The other day one of my readers, John, asked me to share my views on “whether or not someone who has had a genuine salvific experience can subsequently lose their salvation.”
As you might have guessed, much depends on what one means by “a genuine salvific experience”. One could define it in many ways. Let’s go with the following: “a salvific experience that was believed by the one undergoing it to be indicative of saving faith”. Both Calvinists and Arminians agree that folks can have genuine salvific experiences by this definition, and still subsequently lose their salvation. The difference, as the lines have been traditionally drawn, is that the Calvinist infers that the conversion experience that results in apostasy never was genuine to begin with, while the Arminian demurs. (Historically, the Remonstrants — the first Arminians — were agnostic on the question of whether one can lose their salvation, but subsequent Arminians have tended to endorse the view that one can lose their salvation.)
It seems to me that there is only one proper way to address this question, and that is by considering salvation in terms of election. The doctrine of election relates to God’s decree according to which one class of people is chosen for salvation whilst the other class is chosen for reprobation. Calvinists and Arminians both accept the doctrine of election, but they disagree crucially on how it is to be understood.
Calvinists root the doctrine of election in the divine will. On this view, God chooses some people for salvation and rejects others, and then acts to determine the wills of all people so that they will act according to his prior decrees of election and reprobation. (As you can imagine, this view raises difficult if not intractable problems for any doctrine of divine omnibenevolence or love, a topic I’ve addressed at length elsewhere.)
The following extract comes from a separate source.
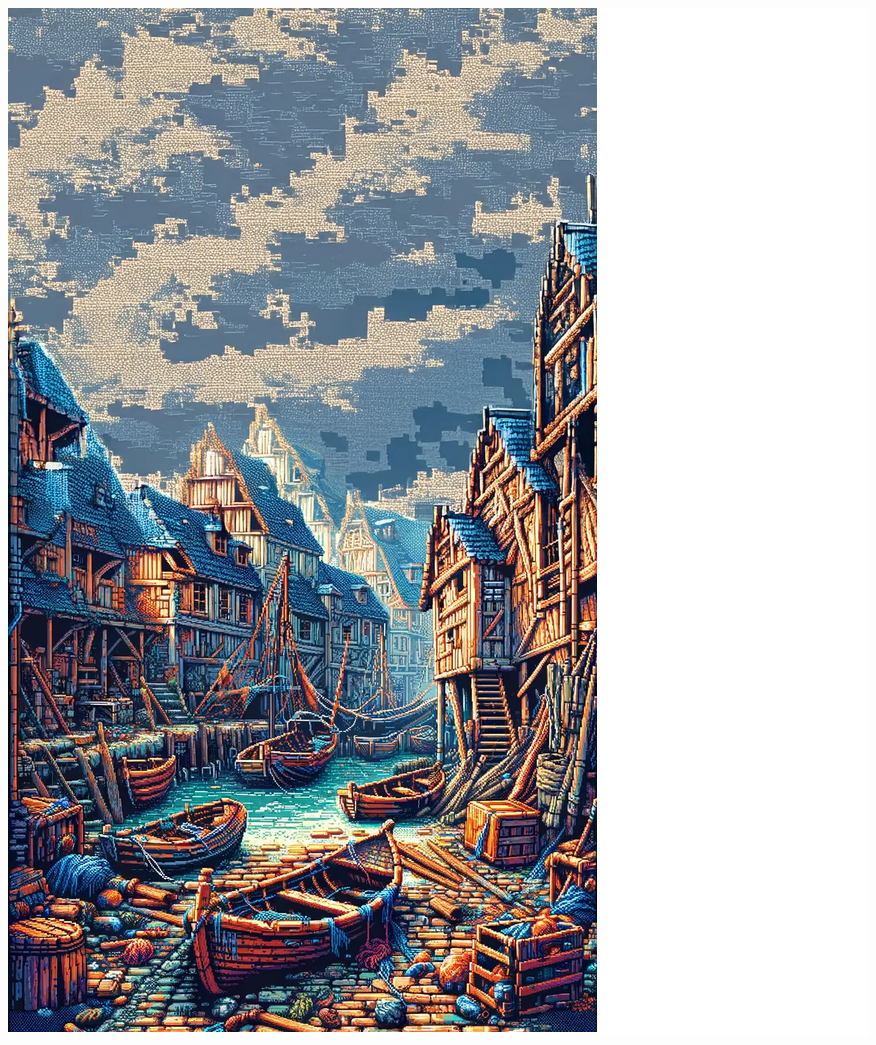 ![anciens-docks.webp](https://raw.githubusercontent.com/nicolasvauchenet/eightrealms-awakening/refs/heads/main/assets/img/chapter1/location/anciens-docks.webp)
Arminians root the doctrine of election in the divine foreknowledge. On this view, God chooses some people for salvation and rejects others based on his foreknowledge of which group will freely repent and which group will freely not repent. God then acts to create the world in which he knows those that will freely accept him and those that will freely reject him.
(A question: if God foreknows that one group will freely reject him, why does he create that group in the first place? The standard answer appeals to transworld depravity. Had God not created those who are freely reprobate it would have resulted in a different possible world with a different ratio of freely saved and freely reprobated.)
It matters not, for our present discussion, which of these two views of election we adopt. All we need to proceed is the recognition that there is a doctrine of election according to which God foreknows (minimally) the class of elect and the class of reprobate. From there we can address the question simply:
(1) Necessarily, a reprobate person’s salvific experience is not genuine.
(2) Possibly, an elect person’s salvific experience is genuine.
I trust it is rather obvious why (1) is true. Any salvific experience that occurs when the person undergoing it was never elect is surely not genuine.
The only real question is why one would state (2) in terms of possibility rather than necessity. The reason, for those who are interested, is rooted in (i) the assumption that salvific experiences are judged genuine epistemologically, combined with (ii) a recognition of Gettier problems. If folks are interested in this topic, I can explore it further. Otherwise, I’m content to leave it there.